*** Opening RECORD EXTRACTS ***

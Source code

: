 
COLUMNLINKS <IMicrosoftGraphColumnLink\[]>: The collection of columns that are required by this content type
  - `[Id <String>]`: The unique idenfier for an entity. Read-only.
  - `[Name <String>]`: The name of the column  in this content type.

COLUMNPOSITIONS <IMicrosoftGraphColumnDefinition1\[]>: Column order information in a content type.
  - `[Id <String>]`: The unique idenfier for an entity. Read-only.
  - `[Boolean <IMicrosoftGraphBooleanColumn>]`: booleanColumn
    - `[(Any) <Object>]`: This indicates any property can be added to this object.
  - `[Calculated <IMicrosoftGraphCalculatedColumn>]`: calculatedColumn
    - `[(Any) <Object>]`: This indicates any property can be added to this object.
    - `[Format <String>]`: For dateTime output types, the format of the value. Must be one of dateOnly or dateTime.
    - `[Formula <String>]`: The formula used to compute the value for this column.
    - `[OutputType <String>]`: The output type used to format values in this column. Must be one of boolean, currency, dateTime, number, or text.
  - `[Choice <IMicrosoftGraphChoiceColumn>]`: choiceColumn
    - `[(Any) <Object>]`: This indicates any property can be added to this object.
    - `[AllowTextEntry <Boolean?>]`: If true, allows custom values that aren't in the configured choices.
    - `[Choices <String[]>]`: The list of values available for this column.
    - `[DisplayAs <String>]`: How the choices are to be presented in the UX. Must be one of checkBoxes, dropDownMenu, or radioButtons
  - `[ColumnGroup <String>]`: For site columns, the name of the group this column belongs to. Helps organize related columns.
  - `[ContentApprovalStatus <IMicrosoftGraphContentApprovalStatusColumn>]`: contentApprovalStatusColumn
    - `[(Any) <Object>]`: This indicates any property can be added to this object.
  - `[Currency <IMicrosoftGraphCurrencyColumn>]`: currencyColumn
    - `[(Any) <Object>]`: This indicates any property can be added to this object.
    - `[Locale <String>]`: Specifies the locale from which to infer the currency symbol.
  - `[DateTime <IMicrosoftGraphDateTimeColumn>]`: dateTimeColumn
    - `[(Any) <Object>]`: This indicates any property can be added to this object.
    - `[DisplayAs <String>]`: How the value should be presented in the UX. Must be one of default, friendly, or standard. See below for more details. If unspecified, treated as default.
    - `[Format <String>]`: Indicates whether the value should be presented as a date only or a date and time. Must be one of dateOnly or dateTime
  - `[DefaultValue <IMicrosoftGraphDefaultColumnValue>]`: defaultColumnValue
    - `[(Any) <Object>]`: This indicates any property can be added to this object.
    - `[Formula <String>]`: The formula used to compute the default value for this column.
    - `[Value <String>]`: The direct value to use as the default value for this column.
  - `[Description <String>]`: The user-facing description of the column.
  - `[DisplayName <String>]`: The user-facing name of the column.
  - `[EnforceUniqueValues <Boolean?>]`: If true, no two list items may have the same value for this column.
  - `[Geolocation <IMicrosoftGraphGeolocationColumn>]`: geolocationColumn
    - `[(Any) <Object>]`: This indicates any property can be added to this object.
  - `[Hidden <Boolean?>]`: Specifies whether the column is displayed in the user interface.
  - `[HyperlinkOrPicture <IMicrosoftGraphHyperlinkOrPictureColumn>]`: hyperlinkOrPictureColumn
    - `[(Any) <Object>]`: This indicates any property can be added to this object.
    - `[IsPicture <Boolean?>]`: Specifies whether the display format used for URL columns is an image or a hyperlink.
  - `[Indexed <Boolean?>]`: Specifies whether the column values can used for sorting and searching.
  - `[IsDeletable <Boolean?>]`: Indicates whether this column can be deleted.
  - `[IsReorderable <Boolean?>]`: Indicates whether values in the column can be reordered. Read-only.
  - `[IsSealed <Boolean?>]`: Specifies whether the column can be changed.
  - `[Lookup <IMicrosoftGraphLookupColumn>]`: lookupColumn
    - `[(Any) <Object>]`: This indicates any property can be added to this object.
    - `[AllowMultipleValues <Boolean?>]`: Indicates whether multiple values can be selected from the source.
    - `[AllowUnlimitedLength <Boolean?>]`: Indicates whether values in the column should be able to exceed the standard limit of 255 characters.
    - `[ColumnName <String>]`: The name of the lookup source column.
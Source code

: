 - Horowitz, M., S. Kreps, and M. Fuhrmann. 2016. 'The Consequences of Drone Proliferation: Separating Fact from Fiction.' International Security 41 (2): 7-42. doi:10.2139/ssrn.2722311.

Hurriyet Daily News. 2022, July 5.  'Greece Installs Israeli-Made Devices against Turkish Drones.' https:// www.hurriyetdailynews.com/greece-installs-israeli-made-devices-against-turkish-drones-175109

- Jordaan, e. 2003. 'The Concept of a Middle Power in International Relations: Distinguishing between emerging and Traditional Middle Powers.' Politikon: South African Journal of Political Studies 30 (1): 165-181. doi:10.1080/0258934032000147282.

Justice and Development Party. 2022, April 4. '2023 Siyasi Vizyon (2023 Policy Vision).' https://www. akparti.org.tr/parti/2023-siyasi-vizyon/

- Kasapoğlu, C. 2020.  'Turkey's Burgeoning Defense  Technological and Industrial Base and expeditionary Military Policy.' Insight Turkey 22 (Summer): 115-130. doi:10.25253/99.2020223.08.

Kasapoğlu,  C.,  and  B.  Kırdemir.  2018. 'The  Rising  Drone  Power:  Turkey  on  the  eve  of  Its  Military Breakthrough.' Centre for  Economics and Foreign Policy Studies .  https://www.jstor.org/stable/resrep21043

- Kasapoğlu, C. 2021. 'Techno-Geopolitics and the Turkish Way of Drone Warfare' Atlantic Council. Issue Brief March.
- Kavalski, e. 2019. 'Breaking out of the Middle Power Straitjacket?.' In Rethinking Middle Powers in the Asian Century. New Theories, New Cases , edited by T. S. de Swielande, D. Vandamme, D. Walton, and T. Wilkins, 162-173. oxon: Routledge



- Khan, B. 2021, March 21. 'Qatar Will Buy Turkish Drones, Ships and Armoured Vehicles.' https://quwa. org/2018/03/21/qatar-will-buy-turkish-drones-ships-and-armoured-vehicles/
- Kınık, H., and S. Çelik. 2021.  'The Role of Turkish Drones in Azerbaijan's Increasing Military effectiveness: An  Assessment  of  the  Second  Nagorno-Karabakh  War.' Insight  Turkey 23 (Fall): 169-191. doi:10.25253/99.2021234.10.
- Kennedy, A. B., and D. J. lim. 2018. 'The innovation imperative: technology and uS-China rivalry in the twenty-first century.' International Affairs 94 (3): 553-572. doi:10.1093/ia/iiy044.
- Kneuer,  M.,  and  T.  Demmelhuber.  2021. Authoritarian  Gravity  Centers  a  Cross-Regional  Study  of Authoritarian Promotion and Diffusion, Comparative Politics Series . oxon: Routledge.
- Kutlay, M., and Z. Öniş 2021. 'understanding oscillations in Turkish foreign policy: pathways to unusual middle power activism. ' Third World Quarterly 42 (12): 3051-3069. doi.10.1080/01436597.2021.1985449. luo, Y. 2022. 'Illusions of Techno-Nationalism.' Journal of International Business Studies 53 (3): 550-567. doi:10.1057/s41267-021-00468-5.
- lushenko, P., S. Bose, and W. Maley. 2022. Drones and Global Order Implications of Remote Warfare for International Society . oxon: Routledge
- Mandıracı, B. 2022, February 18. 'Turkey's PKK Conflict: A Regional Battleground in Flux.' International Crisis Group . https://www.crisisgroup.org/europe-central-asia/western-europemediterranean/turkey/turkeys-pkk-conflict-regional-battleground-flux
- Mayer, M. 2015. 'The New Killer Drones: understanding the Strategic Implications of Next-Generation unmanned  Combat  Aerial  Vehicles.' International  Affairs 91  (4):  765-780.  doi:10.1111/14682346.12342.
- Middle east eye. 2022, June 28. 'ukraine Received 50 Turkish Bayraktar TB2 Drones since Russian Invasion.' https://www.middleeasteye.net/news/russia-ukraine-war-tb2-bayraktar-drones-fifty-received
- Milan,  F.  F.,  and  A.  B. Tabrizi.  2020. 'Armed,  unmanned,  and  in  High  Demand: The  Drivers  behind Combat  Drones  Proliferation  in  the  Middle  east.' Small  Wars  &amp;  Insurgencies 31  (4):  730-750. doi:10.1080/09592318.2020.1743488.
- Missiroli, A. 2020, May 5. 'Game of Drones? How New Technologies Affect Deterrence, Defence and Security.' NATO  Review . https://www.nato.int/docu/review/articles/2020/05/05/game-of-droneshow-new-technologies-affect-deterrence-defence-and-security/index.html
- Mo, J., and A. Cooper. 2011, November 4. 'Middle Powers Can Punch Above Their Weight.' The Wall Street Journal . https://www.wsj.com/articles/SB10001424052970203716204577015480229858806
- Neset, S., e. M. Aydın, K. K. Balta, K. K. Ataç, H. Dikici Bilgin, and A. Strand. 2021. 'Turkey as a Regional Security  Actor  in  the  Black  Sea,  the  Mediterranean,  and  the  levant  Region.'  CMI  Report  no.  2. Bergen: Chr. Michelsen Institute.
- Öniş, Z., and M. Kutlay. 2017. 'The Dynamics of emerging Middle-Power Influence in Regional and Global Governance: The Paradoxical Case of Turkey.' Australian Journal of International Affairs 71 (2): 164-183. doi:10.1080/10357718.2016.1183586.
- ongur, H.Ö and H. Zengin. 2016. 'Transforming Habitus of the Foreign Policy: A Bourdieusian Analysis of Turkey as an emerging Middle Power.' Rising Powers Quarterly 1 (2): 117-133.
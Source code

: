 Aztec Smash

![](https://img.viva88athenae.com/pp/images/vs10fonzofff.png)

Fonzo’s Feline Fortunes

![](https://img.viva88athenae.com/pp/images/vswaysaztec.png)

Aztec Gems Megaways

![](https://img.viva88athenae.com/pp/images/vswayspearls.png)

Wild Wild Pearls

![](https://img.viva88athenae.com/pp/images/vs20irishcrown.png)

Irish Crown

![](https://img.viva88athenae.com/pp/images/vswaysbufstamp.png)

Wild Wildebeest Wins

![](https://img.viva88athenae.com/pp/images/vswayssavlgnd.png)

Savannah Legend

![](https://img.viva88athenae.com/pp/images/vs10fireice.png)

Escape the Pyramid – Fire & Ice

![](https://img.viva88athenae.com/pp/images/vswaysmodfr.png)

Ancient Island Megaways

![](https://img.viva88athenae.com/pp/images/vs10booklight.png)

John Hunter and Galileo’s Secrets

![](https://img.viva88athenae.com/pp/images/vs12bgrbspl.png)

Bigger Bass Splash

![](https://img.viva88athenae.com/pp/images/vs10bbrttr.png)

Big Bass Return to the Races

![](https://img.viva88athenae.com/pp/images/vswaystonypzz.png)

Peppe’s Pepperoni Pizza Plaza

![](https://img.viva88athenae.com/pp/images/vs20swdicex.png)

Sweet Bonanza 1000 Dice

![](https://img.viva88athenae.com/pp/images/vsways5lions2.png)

*** Closing RECORD EXTRACTS ***

> WORK TASK: Please give back only the lines between the first line of the entries and the line with "dateOnly or dateTime.", both ends included, word for word.

> RESULT OF THE TASK:
Source code

: 
COLUMNLINKS <IMicrosoftGraphColumnLink\[]>: The collection of columns that are required by this content type
  - `[Id <String>]`: The unique idenfier for an entity. Read-only.
  - `[Name <String>]`: The name of the column  in this content type.

COLUMNPOSITIONS <IMicrosoftGraphColumnDefinition1\[]>: Column order information in a content type.
  - `[Id <String>]`: The unique idenfier for an entity. Read-only.
  - `[Boolean <IMicrosoftGraphBooleanColumn>]`: booleanColumn
    - `[(Any) <Object>]`: This indicates any property can be added to this object.
  - `[Calculated <IMicrosoftGraphCalculatedColumn>]`: calculatedColumn
    - `[(Any) <Object>]`: This indicates any property can be added to this object.
    - `[Format <String>]`: For dateTime output types, the format of the value. Must be one of dateOnly or dateTime.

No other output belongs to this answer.